Blog Friend Feature: The Parenting Paradox

You know when you are reading blogs and you come across a blog and think I want my blog to be just like that when it grows up.  That was what I thought when I found this week's Blog Friend Feature.  Hers was one of the very first blogs that I started following when I started blogging.


Meet Angie from Seven Clown Circus.  I so relate to her stories about parenting. What I really love about her is that she writes funny posts and serious posts: but it's always her voice coming through.  She is also the host of Wordful Wednesdays, so if you like to show off your pics but have to write about them, too, you should link up with her.  I was so excited when she agreed to be BFF this week because I know that you will love her.


Parenting is a paradox. I really believe that.

I've been a mother for 11 years now, which seems like such a long time.
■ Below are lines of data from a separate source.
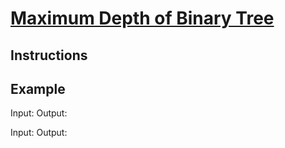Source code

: # [Maximum Depth of Binary Tree](https://leetcode.com/problems/maximum-depth-of-binary-tree/)

## Instructions

## Example

Input:
Output:

Input:
Output:

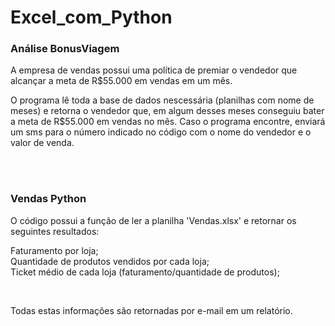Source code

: # Excel_com_Python

<h3>Análise BonusViagem</h3>
<p>A empresa de vendas possui uma política de premiar o vendedor que alcançar a meta de R$55.000 em vendas em um mês.</p>
  
<p>O programa lê toda a base de dados nescessária (planilhas com nome de meses) e retorna o vendedor que,
em algum desses meses conseguiu bater a meta de R$55.000 em vendas no mês.
Caso o programa encontre, enviará um sms para o número indicado no código com o nome do vendedor e o valor de venda.</p>
<br><br>

<h3>Vendas Python</h3>
<p>O código possui a função de ler a planilha 'Vendas.xlsx' e retornar os seguintes resultados:</p>
<p>Faturamento por loja;<br>
Quantidade de produtos vendidos por cada loja;<br>
Ticket médio de cada loja (faturamento/quantidade de produtos);</p>
<br>

<p>Todas estas informações são retornadas por e-mail em um relatório.</p>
And at other times not so long at all.

I feel like I've aged about a million years in that time, yet I feel younger now than ever.

See what I mean? :)

I thought I'd have buckets of free time when my children went off to school. I have less time now than I've ever had in my life.

I was told countless times how life gets busier once the kids go to school. I didn't buy it. It didn't make sense to me. I thought that nothing could be more time consuming that mothering babies and toddlers. And, really, nothing is. I didn't understand that by busy they meant that they'd be hard pressed to find any block of time for themselves because they'd be scheduled here there and everywhere. I didn't comprehend that the chauffeuring, homeworking helping, dinner making, extra curricular shuffling, social calendaring, volunteering, roll would take so much time. I didn't realize that mothering older children can be as taxing as mothering infants. Just in a different way.
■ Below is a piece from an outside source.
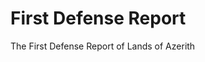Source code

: # First Defense Report

The First Defense Report of Lands of Azerith

<!-- Il présente sur une vingtaine de pages (minimum) ce qui a été réalisé depuis la validation du cahier des charges. Sa présentation peut-être calquée sur celle du rapport de projet présenté plus loin. Il doit être remis au début de la soutenance. Il doit faire le bilan de ce qui a été fait (avances et/ou retards sur planning), par qui et présenter ce qui doit être fait pour la prochaine fois. -->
I've found that some things are harder, but some things are so much easier. Like going out with my children without bottles, diapers, strollers and that emergency change of clothing.

I guess the main thing I've found about parenting is that it doesn't always make sense, but it's worth it.

And of course, parenting is a paradox.

The End.


And here I was hoping that Angie would tell us that it was all going to get easier. SIGH.

Please leave her some comment love here and then go follow Seven Clown Circus.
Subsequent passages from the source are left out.